The Coffin Dancer (Lincoln Rhyme 2) - Page 99

"Temporary. Owing to my necessary vigilance. In my work, I mean."

"Sure. Your vigilance."

Scrub, scrub, the soap lathered like thunderheads.

"Have you ever killed a faggot?" Jodie asked, curious.

"I don't know. I'll tell you I've never killed anybody because he's a homosexual. That would make no sense." Stephen's hands tingled and buzzed. He scrubbed harder, not looking at Jodie. He suddenly felt swollen with an odd feeling--of talking to someone who might just understand him. "See, I don't kill people just to kill them."

"Okay," Jodie said. "But what if some drunk came up to you on the street and pushed you around and called you, I don't know, a motherfucking faggot? You'd kill him, right? Say you could get away with it."

"But . . . well, a faggot wouldn't want to have sex with his mother now, would he?"

Jodie blinked then laughed. "That's pretty good."

Did I just make a joke? Stephen wondered. He smiled, pleased that Jodie'd been impressed.

Jodie continued, "Okay, let's say he just called you a motherfucker."

"Of course I wouldn't kill him. And I'll tell you this, if you're talking about faggots let's talk about Negroes and Jewish people too. I wouldn't kill a Negro unless I'd been hired to kill somebody who happened to be a Negro. There are probably reasons why Negroes shouldn't live, or at least shouldn't live here in this country. My stepfather had a lot of reasons for that. I'm pretty much in accord with him. He felt the same about Jewish people but there I disagree. Jewish people make very good soldiers. I respect them."

He continued. "See, killing's a business, that's all it is. Look at Kent State. I was just a kid then but my stepfather told me about it. You know Kent State? Those students got shot by the National Guard?"

"Sure. I know."

"Now, come on, nobody really cared that those students died, right? But to me it was stupid shooting them. Because what purpose did it serve? None. If you wanted to stop the movement, or whatever it was, you should've targeted the leaders and taken them out. It would've been so easy. Infiltrate, evaluate, delegate, isolate, eliminate."

"That's how you kill people?"

"You infiltrate the area. Evaluate the difficulty of the kill and the defenses. You delegate the job of diverting everyone's attention from the victim--make it look like you're coming at them from one way but it turns out that it's just a delivery boy or shoe-shine boy or something, and meanwhile you've come up behind the victim. Then you isolate him, and eliminate him."

Jodie sipped his orange juice. There were dozens of empty orange juice cans piled in the corner. It seemed to be all he lived on. "You know," he said, wiping his mouth on his sleeve, "you think professional killers'd be crazy. But you don't seem crazy."

"I don't think I'm crazy," Stephen said matter-of-factly.
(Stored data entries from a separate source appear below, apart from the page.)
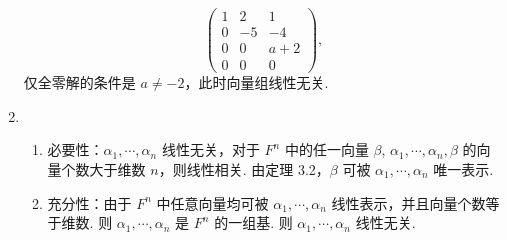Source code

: \begin{enumerate}
\[\begin{pmatrix}
		1 & 2 & 1\\
		0 & -5 & -4\\
		0 & 0 & a+2\\
		0 & 0 & 0
	\end{pmatrix},\]
	仅全零解的条件是 $a\ne-2$，此时向量组线性无关.
    \item \begin{enumerate}
        \item 必要性：$\alpha_1,\cdots,\alpha_n$ 线性无关，对于 $F^n$ 中的任一向量 $\beta$, $\alpha_1,\cdots,\alpha_n,\beta$ 的向量个数大于维数 $n$，则线性相关. 由定理 3.2，$\beta$ 可被 $\alpha_1,\cdots,\alpha_n$ 唯一表示.
        \item 充分性：由于 $F^n$ 中任意向量均可被 $\alpha_1,\cdots,\alpha_n$ 线性表示，并且向量个数等于维数. 则 $\alpha_1,\cdots,\alpha_n$ 是 $F^n$ 的一组基. 则 $\alpha_1,\cdots,\alpha_n$ 线性无关.


\end{enumerate}
\end{enumerate}
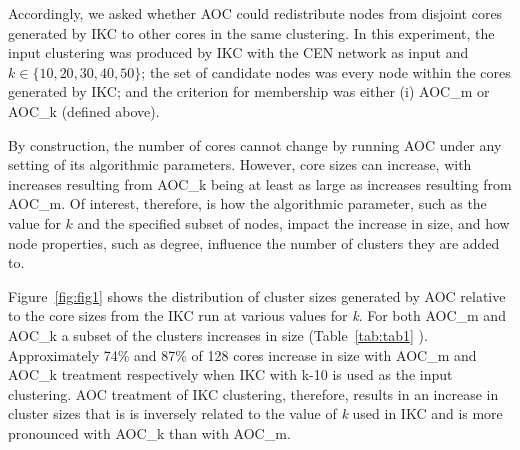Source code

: \documentclass[12pt, oneside]{article}   	%
\begin{document}
Accordingly, we asked whether AOC could redistribute nodes from disjoint cores generated by IKC to other cores in the same clustering. 
In this experiment, the input clustering was produced by IKC with the CEN network as input and $k \in \{10, 20, 30, 40, 50\}$; the set of candidate nodes was every node within the cores generated by IKC; and the criterion for membership was either (i) AOC\_m or AOC\_k (defined above).

By construction, the number of cores cannot change by running AOC  under any setting of its algorithmic parameters. However, core sizes can increase, with increases resulting from AOC\_k being at least as large as increases resulting from AOC\_m.
Of interest, therefore, is how the algorithmic parameter, such as the value for $k$ and the specified subset of nodes, impact the increase in size, and how node properties, such as degree, influence the number of clusters they are added to.

Figure~\ref{fig:fig1} shows the distribution of cluster sizes generated by AOC relative to the core sizes from the IKC run at various values for \emph{k}. For both AOC\_m and AOC\_k a subset of the clusters increases in size (Table~\ref{tab:tab1} ).
Approximately 74\% and 87\% of  128 cores increase in size with AOC\_m and AOC\_k treatment respectively when IKC with k-10 is used as the input clustering. AOC treatment of IKC clustering, therefore, results in an increase in cluster sizes that is is inversely related to the value of \emph{k} used in IKC and is more pronounced with AOC\_k than with AOC\_m. 
\end{document}
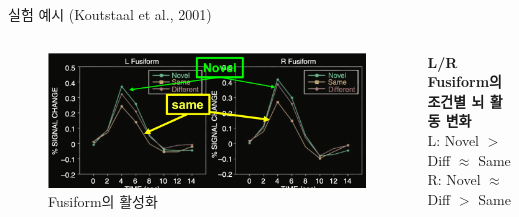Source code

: \documentclass{beamer}
\begin{document}
\begin{frame}{실험 예시 (Koutstaal et al., 2001)}
\begin{columns}
\begin{column}{0.58\textwidth}
\begin{columns}
\begin{column}{0.6\textwidth}
\begin{figure}
            \centering
            \includegraphics[width=\textwidth]{image/Koutstaal_graph}
            \caption{Fusiform의 활성화}
          \end{figure}
          \vspace{-1em}
        \end{column}
        \hspace{-0.2em}
        \begin{column}{0.4\textwidth}
          \textbf{L/R Fusiform의 조건별 뇌 활동 변화}\\
          {\small
          L: Novel $>$ Diff $\approx$ Same\\
          R: Novel $\approx$ Diff $>$ Same
          }
        \end{column}
      \end{columns}
    \end{column}
  \end{columns}
  \hfill
\end{frame}
\end{document}
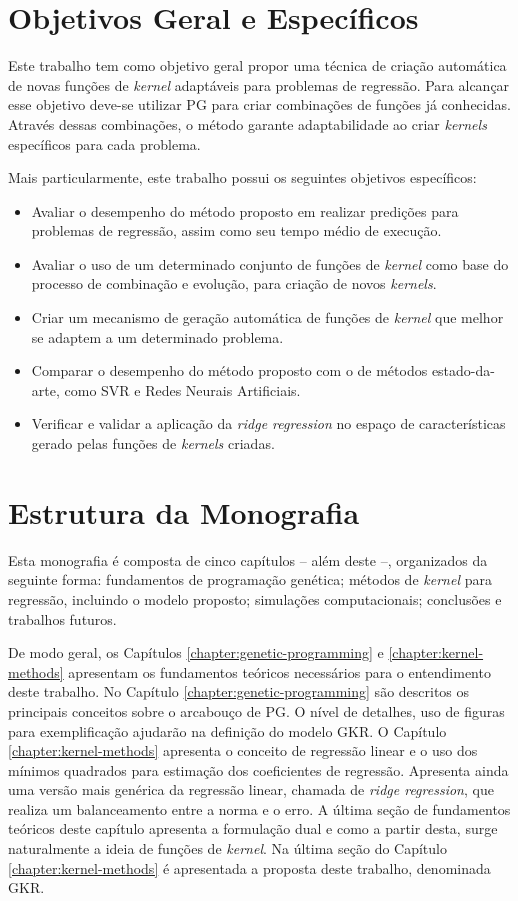 \section{Objetivos Geral e Específicos}
Este trabalho tem como objetivo geral propor uma técnica de criação automática de novas funções de \textit{kernel} adaptáveis para problemas de regressão. Para alcançar esse objetivo deve-se utilizar PG para criar combinações de funções já conhecidas. Através dessas combinações, o método garante adaptabilidade ao criar \textit{kernels} específicos para cada problema.

Mais particularmente, este trabalho possui os seguintes objetivos específicos:

\begin{itemize}
	\item Avaliar o desempenho do método proposto em realizar predições para problemas de regressão, assim como seu tempo médio de execução.
    \item Avaliar o uso de um determinado conjunto de funções de \textit{kernel} como base do processo de combinação e evolução, para criação de novos \textit{kernels}.
    \item Criar um mecanismo de geração automática de funções de \textit{kernel} que melhor se adaptem a um determinado problema.
    \item Comparar o desempenho do método proposto com o de métodos estado-da-arte, como SVR e Redes Neurais Artificiais.
    \item Verificar e validar a aplicação da \textit{ridge regression} no espaço de características gerado pelas funções de \textit{kernels} criadas.
\end{itemize}

\section{Estrutura da Monografia}
Esta monografia é composta de cinco capítulos -- além deste --, organizados da seguinte forma: fundamentos de programação genética; métodos de \textit{kernel} para regressão, incluindo o modelo proposto; simulações computacionais; conclusões e trabalhos futuros.

De modo geral, os Capítulos \ref{chapter:genetic-programming} e \ref{chapter:kernel-methods} apresentam os fundamentos teóricos necessários para o entendimento deste trabalho. No Capítulo \ref{chapter:genetic-programming} são descritos os principais conceitos sobre o arcabouço de PG. O nível de detalhes, uso de figuras para exemplificação ajudarão na definição do modelo GKR. O Capítulo \ref{chapter:kernel-methods} apresenta o conceito de regressão linear e o uso dos mínimos quadrados para estimação dos coeficientes de regressão. Apresenta ainda uma versão mais genérica da regressão linear, chamada de \textit{ridge regression}, que realiza um balanceamento entre a norma e o erro. A última seção de fundamentos teóricos deste capítulo apresenta a formulação dual e como a partir desta, surge naturalmente a ideia de funções de \textit{kernel}. Na última seção do Capítulo \ref{chapter:kernel-methods} é apresentada a proposta deste trabalho, denominada GKR.

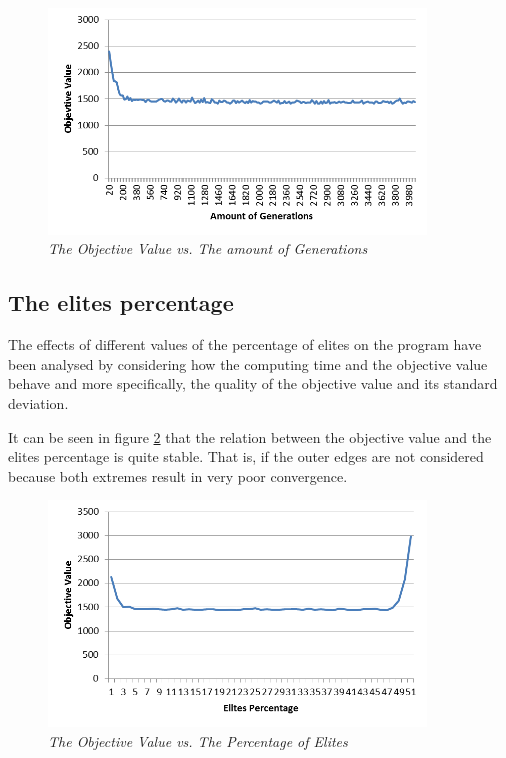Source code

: \begin{figure}[H] 
	\centering
	\includegraphics[height=6cm]{OVG}
	\caption{\textsl{The Objective Value vs. The amount of Generations}}
	\label{OVG}
\end{figure}



\subsection{The elites percentage}

\par
The effects of different values of the percentage of elites on the program have been analysed by considering how the computing time and the objective value behave and more specifically, the quality of the objective value and its standard deviation.

It can be seen in figure \ref{OVEP}  that the relation between the objective value and the elites percentage is quite stable. That is, if the outer edges are not considered because both extremes result in very poor convergence.

	\begin{figure}[h] 
		\centering
		\includegraphics[height=6cm]{OVEP}
		\caption{\textsl{The Objective Value vs. The Percentage of Elites}}
		\label{OVEP}
	\end{figure}
	

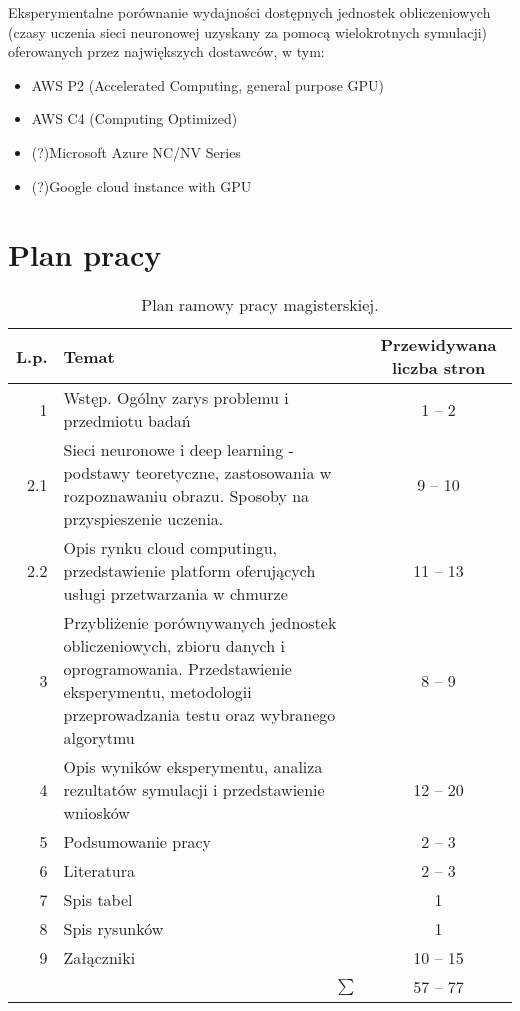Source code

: \documentclass[12pt,a4paper,twoside]{article}
\begin{document}
Eksperymentalne porównanie wydajności dostępnych jednostek obliczeniowych (czasy uczenia sieci neuronowej uzyskany za pomocą wielokrotnych symulacji) oferowanych przez największych dostawców, w tym:
\begin{itemize}
\item AWS P2 (Accelerated Computing, general purpose GPU)
\item AWS C4 (Computing Optimized)
\item (?)Microsoft Azure NC/NV Series
\item (?)Google cloud instance with GPU

\end{itemize}


\section{Plan pracy}

\begin{table}[h]
\centering
\caption{Plan ramowy pracy magisterskiej.}
\label{tab:planramowy}
\footnotesize
\begin{tabulary}{1.0\textwidth}{rLC}
\toprule
L.p. & Temat & Przewidywana liczba stron\\
 & Wstęp. Ogólny zarys problemu i przedmiotu badań & 1 -- 2 \\
2.1 & Sieci neuronowe i deep learning - podstawy teoretyczne, zastosowania w rozpoznawaniu obrazu. Sposoby na przyspieszenie uczenia. & 9 -- 10 \\
2.2 & Opis rynku cloud computingu, przedstawienie platform oferujących usługi przetwarzania w chmurze & 11 -- 13 \\
3 & Przybliżenie porównywanych jednostek obliczeniowych, zbioru danych i oprogramowania.
Przedstawienie eksperymentu, metodologii przeprowadzania testu oraz wybranego algorytmu & 8 -- 9 \\
4 & Opis wyników eksperymentu, analiza rezultatów symulacji i przedstawienie wniosków & 12 -- 20 \\
5 & Podsumowanie pracy & 2 -- 3 \\
6 & Literatura & 2 -- 3 \\
7 & Spis tabel & 1 \\
8 & Spis rysunków & 1 \\
9 & Załączniki & 10 -- 15 \\
\hline
{} & 57 -- 77 \\

\hline
\end{tabulary}
\end{table}

\clearpage
\end{document}

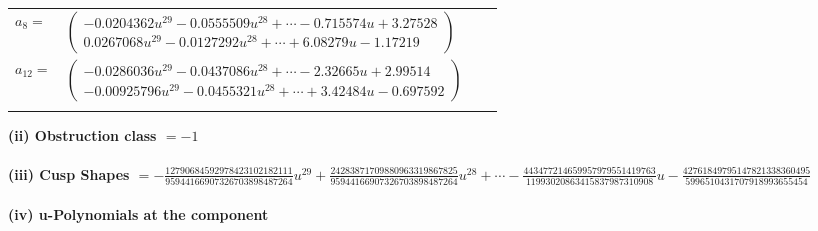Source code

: \documentclass[1p]{elsarticle_modified}
\theoremstyle{definition}
\begin{document}
\begin{tabular}{m{7pt} m{180pt} m{7pt} m{180pt} }
\flushright $a_{8}=$&$\begin{pmatrix}-0.0204362 u^{29}-0.0555509 u^{28}+\cdots-0.715574 u+3.27528\\0.0267068 u^{29}-0.0127292 u^{28}+\cdots+6.08279 u-1.17219\end{pmatrix}$ \\
\flushright $a_{12}=$&$\begin{pmatrix}-0.0286036 u^{29}-0.0437086 u^{28}+\cdots-2.32665 u+2.99514\\-0.00925796 u^{29}-0.0455321 u^{28}+\cdots+3.42484 u-0.697592\end{pmatrix}$\\&\end{tabular}
\flushleft \textbf{(ii) Obstruction class $= -1$}\\~\\
\flushleft \textbf{(iii) Cusp Shapes $= -\frac{12790684592978423102182111}{95944166907326703898487264} u^{29}+\frac{24283871709880963319867825}{95944166907326703898487264} u^{28}+\cdots-\frac{443477214659957979551419763}{11993020863415837987310908} u-\frac{42761849795147821338360495}{5996510431707918993655454}$}\\~\\
\newpage\renewcommand{\arraystretch}{1}
\flushleft \textbf{(iv) u-Polynomials at the component}\newline \\
\end{document}
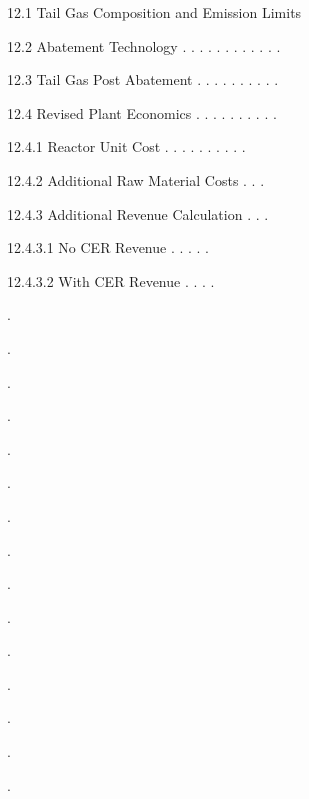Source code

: \documentclass[a4paper,portrait,12pt]{article}
\begin{document}
\begin{flushleft}
12.1 Tail Gas Composition and Emission Limits
\end{flushleft}


\begin{flushleft}
12.2 Abatement Technology . . . . . . . . . . . .
\end{flushleft}


\begin{flushleft}
12.3 Tail Gas Post Abatement . . . . . . . . . .
\end{flushleft}


\begin{flushleft}
12.4 Revised Plant Economics . . . . . . . . . .
\end{flushleft}


\begin{flushleft}
12.4.1 Reactor Unit Cost . . . . . . . . . .
\end{flushleft}


\begin{flushleft}
12.4.2 Additional Raw Material Costs . . .
\end{flushleft}


\begin{flushleft}
12.4.3 Additional Revenue Calculation . . .
\end{flushleft}


\begin{flushleft}
12.4.3.1 No CER Revenue . . . . .
\end{flushleft}


\begin{flushleft}
12.4.3.2 With CER Revenue . . . .
\end{flushleft}





.


.


.


.


.


.


.


.


.





.


.


.


.


.


.
\end{document}
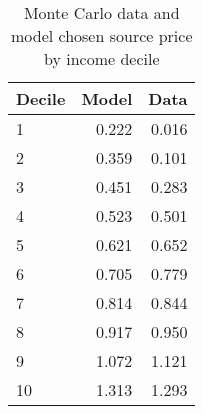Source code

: \begin{table}[!ht]
	\centering
		\caption{Monte Carlo data and model chosen source price by income decile}
\begin{tabular}{lrr}
		\toprule
         Decile&     Model&      Data\\
		\midrule
		              1&     0.222&     0.016\\
		              2&     0.359&     0.101\\
		              3&     0.451&     0.283\\
		              4&     0.523&     0.501\\
		              5&     0.621&     0.652\\
		              6&     0.705&     0.779\\
		              7&     0.814&     0.844\\
		              8&     0.917&     0.950\\
		              9&     1.072&     1.121\\
		             10&     1.313&     1.293\\
		\bottomrule
	\end{tabular}
\end{table}
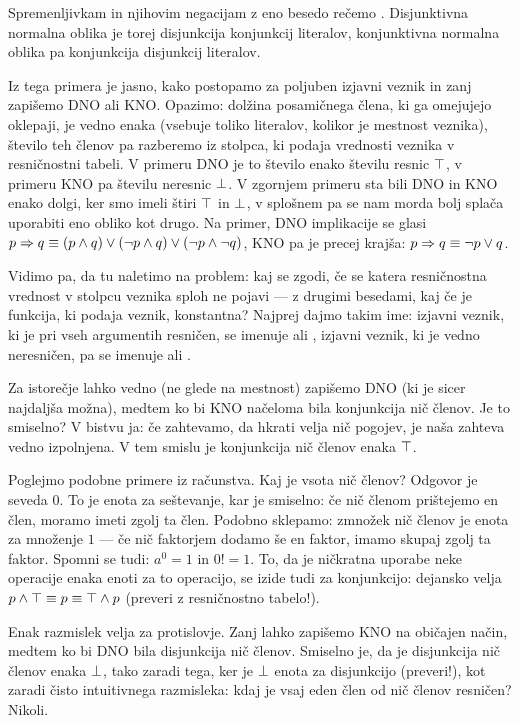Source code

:                 Spremenljivkam in njihovim negacijam z eno besedo rečemo . Disjunktivna normalna oblika je torej disjunkcija konjunkcij literalov, konjunktivna normalna oblika pa konjunkcija disjunkcij literalov.

                Iz tega primera je jasno, kako postopamo za poljuben izjavni veznik in zanj zapišemo DNO ali KNO. Opazimo: dolžina posamičnega člena, ki ga omejujejo oklepaji, je vedno enaka (vsebuje toliko literalov, kolikor je mestnost veznika), število teh členov pa razberemo iz stolpca, ki podaja vrednosti veznika v resničnostni tabeli. V primeru DNO je to število enako številu resnic $\top$, v primeru KNO pa številu neresnic $\bot$. V zgornjem primeru sta bili DNO in KNO enako dolgi, ker smo imeli štiri $\top$ in $\bot$, v splošnem pa se nam morda bolj splača uporabiti eno obliko kot drugo. Na primer, DNO implikacije se glasi $p \Rightarrow q \equiv (p \land q) \lor (\lnot{p} \land q) \lor (\lnot{p} \land \lnot{q})$, KNO pa je precej krajša: $p \Rightarrow q \equiv \lnot{p} \lor q$.

                Vidimo pa, da tu naletimo na problem: kaj se zgodi, če se katera resničnostna vrednost v stolpcu veznika sploh ne pojavi --- z drugimi besedami, kaj če je funkcija, ki podaja veznik, konstantna? Najprej dajmo takim ime: izjavni veznik, ki je pri vseh argumentih resničen, se imenuje  ali , izjavni veznik, ki je vedno neresničen, pa se imenuje  ali .

                Za istorečje lahko vedno (ne glede na mestnost) zapišemo DNO (ki je sicer najdaljša možna), medtem ko bi KNO načeloma bila konjunkcija nič členov. Je to smiselno? V bistvu ja: če zahtevamo, da hkrati velja nič pogojev, je naša zahteva vedno izpolnjena. V tem smislu je konjunkcija nič členov enaka $\top$.

                Poglejmo podobne primere iz računstva. Kaj je vsota nič členov? Odgovor je seveda $0$. To je enota za seštevanje, kar je smiselno: če nič členom prištejemo en člen, moramo imeti zgolj ta člen. Podobno sklepamo: zmnožek nič členov je enota za množenje $1$ --- če nič faktorjem dodamo še en faktor, imamo skupaj zgolj ta faktor. Spomni se tudi: $a^0 = 1$ in $0! = 1$. To, da je ničkratna uporabe neke operacije enaka enoti za to operacijo, se izide tudi za konjunkcijo: dejansko velja $p \land \top \equiv p \equiv \top \land p$ (preveri z resničnostno tabelo!).

                Enak razmislek velja za protislovje. Zanj lahko zapišemo KNO na običajen način, medtem ko bi DNO bila disjunkcija nič členov. Smiselno je, da je disjunkcija nič členov enaka $\bot$, tako zaradi tega, ker je $\bot$ enota za disjunkcijo (preveri!), kot zaradi čisto intuitivnega razmisleka: kdaj je vsaj eden člen od nič členov resničen? Nikoli.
"The people you kill, are they bad? Like crooks and Mafia people and things?"

"Well, they've done something bad to people who pay me to kill them."

"Which means they're bad?"

"Sure."

Jodie laughed dopily, eyelids half closed. "Well, some people'd say that's not exacly how you, you know, figure out what's good or bad."

"Okay, what is good and bad?" Stephen responded. "I don't do anything different than God does. Good people die and bad people die in a train wreck and nobody gets on God's case because of it. Some professional killers call their victims 'targets' or 'subjects.' One guy I heard about calls them 'corpses.' Even before he kills them. Like, 'The corpse is leaving his car. I'm targeting him.' It's easier for him to think of the victims that way, I guess. Me, I don't care. I call 'em what they are. Who I'm after now are the Wife and the Friend. I already killed the Husband. That's how I think of them. They're people I kill, is all. No big deal."

Jodie considered what he'd heard and said, "You know some

thing? I don't think you're evil. You know why?"

"Why's that?"

"Because evil is something that looks innocent but turns out to be bad. The thing about you is you're exactly what you are. I think that's good."

Stephen flicked his scrubbed fingernails with a click. He felt himself blushing again. Finally, he asked, "I scare you, don't I?"

"No," Jodie said. "I wouldn't want to have you against me. No sir, I wouldn't want that. But I feel like we're friends. I don't think you'd hurt me."